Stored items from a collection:
Segment Open

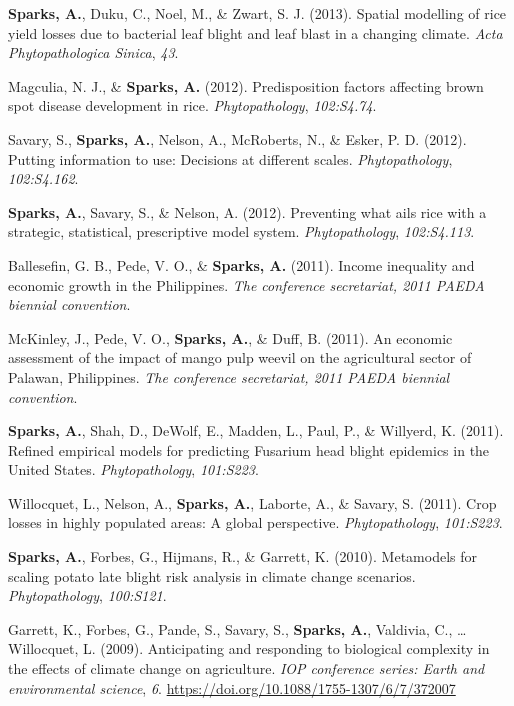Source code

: \documentclass[11pt, a4paper]{awesome-cv}
\begin{document}
\leavevmode\hypertarget{ref-Sparks2013a}{}%
\textbf{Sparks, A.}, Duku, C., Noel, M., \& Zwart, S. J. (2013). Spatial modelling of rice yield losses due to bacterial leaf blight and leaf blast in a changing climate. \emph{Acta Phytopathologica Sinica}, \emph{43}.

\leavevmode\hypertarget{ref-Magculia2012}{}%
Magculia, N. J., \& \textbf{Sparks, A.} (2012). Predisposition factors affecting brown spot disease development in rice. \emph{Phytopathology}, \emph{102:S4.74}.

\leavevmode\hypertarget{ref-Savary2012}{}%
Savary, S., \textbf{Sparks, A.}, Nelson, A., McRoberts, N., \& Esker, P. D. (2012). Putting information to use: Decisions at different scales. \emph{Phytopathology}, \emph{102:S4.162}.

\leavevmode\hypertarget{ref-Sparks2012}{}%
\textbf{Sparks, A.}, Savary, S., \& Nelson, A. (2012). Preventing what ails rice with a strategic, statistical, prescriptive model system. \emph{Phytopathology}, \emph{102:S4.113}.

\leavevmode\hypertarget{ref-Ballesefin2011}{}%
Ballesefin, G. B., Pede, V. O., \& \textbf{Sparks, A.} (2011). Income inequality and economic growth in the Philippines. \emph{The conference secretariat, 2011 PAEDA biennial convention}.

\leavevmode\hypertarget{ref-McKinley2011}{}%
McKinley, J., Pede, V. O., \textbf{Sparks, A.}, \& Duff, B. (2011). An economic assessment of the impact of mango pulp weevil on the agricultural sector of Palawan, Philippines. \emph{The conference secretariat, 2011 PAEDA biennial convention}.

\leavevmode\hypertarget{ref-Sparks2011a}{}%
\textbf{Sparks, A.}, Shah, D., DeWolf, E., Madden, L., Paul, P., \& Willyerd, K. (2011). Refined empirical models for predicting Fusarium head blight epidemics in the United States. \emph{Phytopathology}, \emph{101:S223}.

\leavevmode\hypertarget{ref-Willocquet2011}{}%
Willocquet, L., Nelson, A., \textbf{Sparks, A.}, Laborte, A., \& Savary, S. (2011). Crop losses in highly populated areas: A global perspective. \emph{Phytopathology}, \emph{101:S223}.

\leavevmode\hypertarget{ref-Sparks2010}{}%
\textbf{Sparks, A.}, Forbes, G., Hijmans, R., \& Garrett, K. (2010). Metamodels for scaling potato late blight risk analysis in climate change scenarios. \emph{Phytopathology}, \emph{100:S121}.

\leavevmode\hypertarget{ref-Garrett2009}{}%
Garrett, K., Forbes, G., Pande, S., Savary, S., \textbf{Sparks, A.}, Valdivia, C., \ldots{} Willocquet, L. (2009). Anticipating and responding to biological complexity in the effects of climate change on agriculture. \emph{IOP conference series: Earth and environmental science}, \emph{6}. \url{https://doi.org/10.1088/1755-1307/6/7/372007}
\end{document}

Segment Closed

> **What is being asked**: From the records above, return each line where "Philippines" occurs.

> **Solution to this problem**:
Ballesefin, G. B., Pede, V. O., \& \textbf{Sparks, A.} (2011). Income inequality and economic growth in the Philippines. \emph{The conference secretariat, 2011 PAEDA biennial convention}.
McKinley, J., Pede, V. O., \textbf{Sparks, A.}, \& Duff, B. (2011). An economic assessment of the impact of mango pulp weevil on the agricultural sector of Palawan, Philippines. \emph{The conference secretariat, 2011 PAEDA biennial convention}.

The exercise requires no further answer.